Change how you read it in so it's read correctly as a SAS date instead. Try either the anydtdte or date9 INFORMAT. An Informat specifies what format the variable is in to read it in correctly. A format specifies what the display or output value will look like. 

 

I'm surprised you're reading in your other variables, snow depth and precipitation as characters as well. You may want to modify those as well. 

 

libname Adam '/home/adamrowland0';


data Adam.InputData;
   
infile "/home/adamrowland0/sasuser.v94/Stat 510 Final Data Set.csv" dsd;
informat date anydtdte.;
format date date9.; *informat date date9.; input Date High Low Precip $ Snow $ SnowDepth $; run;

Random suggestions - don't call a data set final, that's a recipe for confusion later on especially as you work through it. If it's the cleansed input data maybe name it that? 

 

I also wouldn't recommend saving files in SASUSERv9.4, it's not a great place to store files, create a library for each project. It's also often locked down in many installations so you can't do it - SAS UE for example. 

 

You can convert after the fact using an INPUT() to convert a character variable to numeric, but best practice is to read it in correctly in the first place. Note you cannot use the same variable name to convert a variable type in SAS, you must use a new name. 

 

precip_numeric = input(precip, 8.);

You probably want:

 

data Adam.InputData;
   
infile "/home/adamrowland0/sasuser.v94/Stat 510 Final Data Set.csv" dsd;
informat date anydtdte.;
format date date9.;
*informat date date9.;

   input Date
   	 High 
   	 Low
   	 Precip  
   	 Snow 
   	 SnowDepth ;

  
run;

@BoboTheFool wrote:

I have a csv file which has 6 variables - Day, HIgh, Low, Precip, Snow, and SnowDepth.  In the CSV file the date displays as 1-Jan-2018, and if I make Day a character variable it reads in the same way, but I cannot do any manipulations with it, as it isn't in a SAS defined format.  Is there a way in SAS that I can change the format, or do I have to go to the CSV file and change all of my dates (although none of the options are SAS agreeable either)?

 

1-Jan-2018 -11.9 -24 0 0 2.99
2-Jan-2018 -0.9 -23.1 0 0 2.99

 

libname Adam '/home/adamrowland0';
data Adam.Final;
   infile "/home/adamrowland0/sasuser.v94/Stat 510 Final Data Set.csv" dsd;
   input Day $
   	 High 
   	 Low
   	 Precip  $
   	 Snow $
   	 SnowDepth $;

  
run;
 
Thank you for any help you can provide.
 
Adam

 

BoboTheFool
Calcite | Level 5
Thank you for the help! The reason I am reading in the last three variables as character variables is due to some of the values being 'T' instead of a number. While it automatically changes the 'T' to a '.' when it reads it in, the assignment I have necessitates me changing the 'T' to a proper missing denotation, '.', after the dataset has been read in, so I have to read them in as character values and then change them to numeric after changing them over. A lot of extra code, to be honest.
Reeza
Super User
That makes some sense, since you can have data sets with T to indicate missing or Z to indicate not measured and Y to indicate instrument failure. Basically you can have missing values for many reasons and sometimes that's denoted by using different letters to indicate the type of missing. You may need to handle them differently so reading them in as character and converting after the fact can make sense.
ballardw
Super User

@BoboTheFool wrote:
Thank you for the help! The reason I am reading in the last three variables as character variables is due to some of the values being 'T' instead of a number. While it automatically changes the 'T' to a '.' when it reads it in, the assignment I have necessitates me changing the 'T' to a proper missing denotation, '.', after the dataset has been read in, so I have to read them in as character values and then change them to numeric after changing them over. A lot of extra code, to be honest.

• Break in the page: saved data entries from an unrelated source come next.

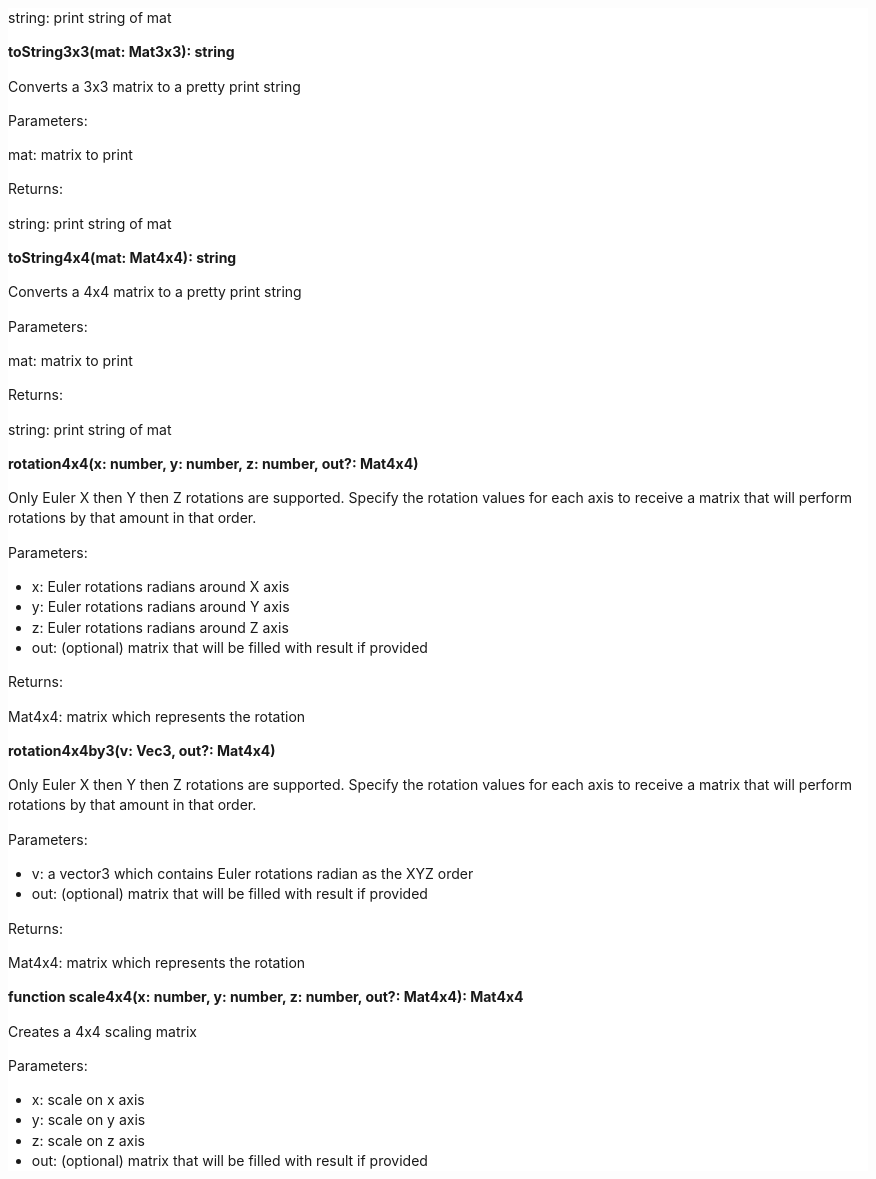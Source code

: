 string: print string of mat

**toString3x3(mat: Mat3x3): string**

Converts a 3x3 matrix to a pretty print string

Parameters:

mat: matrix to print

Returns:

string: print string of mat

**toString4x4(mat: Mat4x4): string**

Converts a 4x4 matrix to a pretty print string

Parameters:

mat: matrix to print

Returns:

string: print string of mat

**rotation4x4(x: number, y: number, z: number, out?: Mat4x4)**

Only Euler X then Y then Z rotations are supported. Specify the rotation values for each axis to receive a matrix that will perform rotations by that amount in that order.

Parameters:

* x: Euler rotations radians around X axis
* y: Euler rotations radians around Y axis
* z: Euler rotations radians around Z axis
* out: (optional) matrix that will be filled with result if provided

Returns:

Mat4x4: matrix which represents the rotation

**rotation4x4by3(v: Vec3, out?: Mat4x4)**

Only Euler X then Y then Z rotations are supported. Specify the rotation values for each axis to
receive a matrix that will perform rotations by that amount in that order.

Parameters:

* v: a vector3 which contains Euler rotations radian as the XYZ order
* out: (optional) matrix that will be filled with result if provided

Returns:

Mat4x4: matrix which represents the rotation

**function scale4x4(x: number, y: number, z: number, out?: Mat4x4): Mat4x4**

Creates a 4x4 scaling matrix

Parameters:

* x: scale on x axis
* y: scale on y axis
* z: scale on z axis
* out: (optional) matrix that will be filled with result if provided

You can use custom informats to handle such things. Example:

proc format library=work;
invalue trace
'T'= .T
other = [F8.]
;
run;

data example;
   informat x trace.;
   input x;
datalines;
-11.9
T
17.3
;
run;

The above uses a special missing that by default shows the letter assigned with the special missing or a custom format could be used to display a different value. The numeric value is still missing and would not be used for calculations.

Tom
Super User Tom
Super User

@BoboTheFool wrote:
Thank you for the help! The reason I am reading in the last three variables as character variables is due to some of the values being 'T' instead of a number. While it automatically changes the 'T' to a '.' when it reads it in, the assignment I have necessitates me changing the 'T' to a proper missing denotation, '.', after the dataset has been read in, so I have to read them in as character values and then change them to numeric after changing them over. A lot of extra code, to be honest.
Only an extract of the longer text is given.